Open book exams are not a new thing and I've often had them for STEM disciplines (maths and biology). Depending on the subject, you will often fail those unless you had a good prior understanding of the material.

If you can pass an exam just by googling something, it means you're just testing rote-memorization rather, and maybe a better design is needed where synthesis and critical thinking skills are evaluated more actively.
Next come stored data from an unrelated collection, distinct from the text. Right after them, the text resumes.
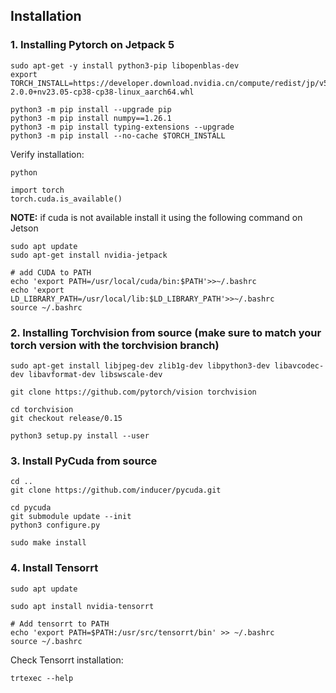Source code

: ## Installation

### 1. Installing Pytorch on Jetpack 5
```
sudo apt-get -y install python3-pip libopenblas-dev
export TORCH_INSTALL=https://developer.download.nvidia.cn/compute/redist/jp/v511/pytorch/torch-2.0.0+nv23.05-cp38-cp38-linux_aarch64.whl
```
```
python3 -m pip install --upgrade pip
python3 -m pip install numpy==1.26.1
python3 -m pip install typing-extensions --upgrade
python3 -m pip install --no-cache $TORCH_INSTALL
```

Verify installation:
```
python
```
```
import torch
torch.cuda.is_available()
```
**NOTE:** if cuda is not available install it using the following command on Jetson
```
sudo apt update
sudo apt-get install nvidia-jetpack

# add CUDA to PATH
echo 'export PATH=/usr/local/cuda/bin:$PATH'>>~/.bashrc
echo 'export LD_LIBRARY_PATH=/usr/local/lib:$LD_LIBRARY_PATH'>>~/.bashrc
source ~/.bashrc
```

### 2. Installing Torchvision from source (make sure to match your torch version with the torchvision branch)
```
sudo apt-get install libjpeg-dev zlib1g-dev libpython3-dev libavcodec-dev libavformat-dev libswscale-dev
```
```
git clone https://github.com/pytorch/vision torchvision
```
```
cd torchvision
git checkout release/0.15
```
```
python3 setup.py install --user
```

### 3. Install PyCuda from source
```
cd ..
git clone https://github.com/inducer/pycuda.git
```
```
cd pycuda
git submodule update --init
python3 configure.py
```
```
sudo make install
```

### 4. Install Tensorrt
```
sudo apt update
```
```
sudo apt install nvidia-tensorrt

# Add tensorrt to PATH
echo 'export PATH=$PATH:/usr/src/tensorrt/bin' >> ~/.bashrc
source ~/.bashrc
```

Check Tensorrt installation:
```
trtexec --help
```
Open book, sure. But you don't even need a computer for that.

I make a point of only using references that are either available for free online or through our university’s library subscriptions. These are all electronic. My open book exam became an open computer exam when I realized students were printing hundreds of pages just for a 3-hour exam. This semester I’m switching to no-computer, bring your own printed cheat-sheet for the exam.

And even if you are allowed to use a computer, you cannot use internet (and should not be hard to prevent that).

I had a Continuous and Discrete Systems class that allowed open everything during exams. You could google whatever you wanted but the exam was so lengthy that if you had to google something, you really did not have much time to do it and would definitely not have enough time to do it a second time. I would load up a PDF of the chapters and lectures I needed and my homeworks for that unit with everything properly labeled. It was much faster looking for a similar problem you already did in the homework than trying to find the answer online.

Local LLMs

Be sure to bring an extra power strip for all your plugs and adaptors.

https://www.tomshardware.com/pc-components/gpus/tiny-corp-su...


My laptop runs gpt-oss 120B with none of that. Don't know how long though. I suspect a couple of hours continuous.

Which laptop?

ROG Flow Z13 with maxxed out RAM.

Nice laptop. I love my current laptop in general, but it is lagging in performance.

how is anyone going to be able to take a test with all of the noise from that fan as it cranks through tokens?

Offer to make everyone espresso and macchiato with you GPU cooling module. They won't be able to hear the fan over the grinder and pump and milk foamer!

You can make it as slow as you want. At half TDP it is silent.

Except that the physical book isn't the way people lookup facts these days.

The open book test is purposes is to not have to know all facts (formulas) but proving how to find them and how to apply them. (Finding is part of it as the more you look, the less time you got to use it, thus there is an optimisation problem which things to remember and which to look up)

In modern times you wouldn't look those up in a book, thus other research techniques are required to deal with real life (which advanced certifications should prove)


Going to university isn't how people learn these days, so there is already a real-world disconnect, fundamentally. But that's okay as it isn't intended to be a reflection of the real world.

> Going to university isn't how people learn these days

That’s a surpsing statement that doesn’t ring true to me, what are you basing that off of / citing?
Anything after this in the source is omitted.